Court OKs Discovery Request in Excessive Fee Case
In an excessive fee suit brought by participants, a money manager is going to have to turn over reports about the performance, expense and profitability of the mutual funds in the company’s 401(k) plan.
The plaintiffs in the case against American Century Services (ACS) (Wildman v. Am. Century Servs
, W.D. Mo., No. 4:16-cv-00737, order granting motion to compel 7/27/17) had requested that American Century provide “for each year of the Subject Period [2010 — to the present], all reports (including but not limited to the Profitability, Expense, and Performance Reports) prepared as part of the 15(c) process for each investment adviser subsidiary or affiliate of the American Century Entities, so long as the entity managed one or more Designated Investment Alternatives within the Plan during the year in question.”The Case
The suit has alleged that the plan fiduciaries improperly managed plan assets for their own benefit, specifically by:
- using a disloyal and imprudent process to manage the plan;
- retaining high-cost proprietary funds in their own self-interest and to the detriment to plan participants;
- failing to procure the least expensive available share class for numerous funds;
- causing the plan to pay excessive recordkeeping costs; and
- failing to adequately monitor investments and remove poor performing investments.

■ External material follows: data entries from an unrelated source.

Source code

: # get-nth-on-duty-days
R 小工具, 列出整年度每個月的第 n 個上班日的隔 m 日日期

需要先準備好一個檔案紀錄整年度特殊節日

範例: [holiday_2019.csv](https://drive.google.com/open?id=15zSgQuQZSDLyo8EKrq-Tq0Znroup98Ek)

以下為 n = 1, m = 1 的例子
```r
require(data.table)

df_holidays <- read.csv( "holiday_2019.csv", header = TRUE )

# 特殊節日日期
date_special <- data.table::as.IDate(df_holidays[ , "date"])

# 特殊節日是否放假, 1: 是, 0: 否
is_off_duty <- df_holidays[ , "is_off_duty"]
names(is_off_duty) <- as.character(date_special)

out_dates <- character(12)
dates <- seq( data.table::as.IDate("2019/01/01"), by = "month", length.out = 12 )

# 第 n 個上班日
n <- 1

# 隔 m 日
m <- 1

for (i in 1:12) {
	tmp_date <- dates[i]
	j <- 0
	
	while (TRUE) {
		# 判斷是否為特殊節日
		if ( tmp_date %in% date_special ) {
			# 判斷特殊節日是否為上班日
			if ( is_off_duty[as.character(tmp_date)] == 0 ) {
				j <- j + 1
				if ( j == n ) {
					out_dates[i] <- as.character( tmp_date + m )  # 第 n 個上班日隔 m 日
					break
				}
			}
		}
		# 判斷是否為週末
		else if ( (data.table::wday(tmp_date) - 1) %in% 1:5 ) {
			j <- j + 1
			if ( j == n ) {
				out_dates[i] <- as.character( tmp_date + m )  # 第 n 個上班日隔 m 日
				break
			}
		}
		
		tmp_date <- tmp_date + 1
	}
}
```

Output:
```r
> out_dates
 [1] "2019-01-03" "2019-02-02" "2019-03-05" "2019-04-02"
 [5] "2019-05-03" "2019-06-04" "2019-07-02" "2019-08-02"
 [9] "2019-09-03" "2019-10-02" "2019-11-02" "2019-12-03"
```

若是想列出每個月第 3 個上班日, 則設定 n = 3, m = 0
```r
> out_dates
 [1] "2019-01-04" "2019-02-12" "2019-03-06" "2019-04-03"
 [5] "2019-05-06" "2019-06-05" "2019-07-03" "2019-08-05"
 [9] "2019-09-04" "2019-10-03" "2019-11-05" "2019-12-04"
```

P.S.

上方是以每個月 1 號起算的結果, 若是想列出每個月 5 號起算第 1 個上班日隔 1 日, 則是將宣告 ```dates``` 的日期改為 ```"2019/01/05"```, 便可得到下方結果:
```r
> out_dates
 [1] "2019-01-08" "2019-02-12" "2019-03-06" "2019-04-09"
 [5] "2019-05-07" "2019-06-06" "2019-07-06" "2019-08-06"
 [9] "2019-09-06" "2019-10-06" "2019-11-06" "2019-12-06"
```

Moreover, plaintiffs have alleged that ACS failed to monitor the performance of the Committee and American Century Investment Management, Inc. (ACIM), including monitoring the process used to select, evaluate and retain the plan’s investment lineup, and that the plan fiduciaries caused the plan to engage in prohibited transactions with ACS and ACIM through a revenue sharing agreement between ACS, ACIM and the plan, that the revenue sharing agreement allowed ACIM to deduct fees from plan assets for services it provided and paid a portion of those fees to ACS in what amounted to “…more than reasonable compensation” that “resulted in significant losses to the Plan participants.”Discovery Debate
In support of their request, the plaintiffs argued that the 15(c) reports were relevant to showing the defendants’ motivation to breach their fiduciary duties of loyalty and prudence, and that the expense data in those reports were relevant to calculating damages from their breach of fiduciary duty claims and their claim for equitable disgorgement of profits.
In making their discovery request, plaintiffs assert producing these reports would not be unduly burdensome because federal law requires the defendants maintain and preserve the documents in an easily accessible location, and claimed that defendants are the only parties that have access to the information in the reports, and there is no publicly available information regarding the profitability of each mutual fund.
For their part, the American Century defendants countered that the reports weren’t relevant (in that the Committee did not rely on them in making their decisions, that the plaintiffs’ expert has already calculated damages without these reports, and that producing the reports would be unduly burdensome because it would require a manual review of approximately 72,600 pages (and several hundred hours to complete). By the plaintiff’s estimate, there are 2,000 class members and $10-20 million in plan losses in the case that has (already) involved tens of thousands of pages of electronic discovery.The Decision
Having previously rejected American Century’s request for a dismissal of the suit, Chief Judge Greg Kays supported the plaintiff’s discovery motion, concluding that they had “met their burden by making a threshold showing that the 15(c) reports are relevant to their claims and to the calculation of damages in this case,” and that they had “…described with a reasonable degree of specificity the information they hope to obtain from the 15(c) reports and their importance in supporting their claims of breach of fiduciary duty and calculation of damages.” Moreover, he concluded that American Century had not established to his satisfaction that producing the 15(c) reports would be “unduly burdensome or disproportional to the needs of the case.”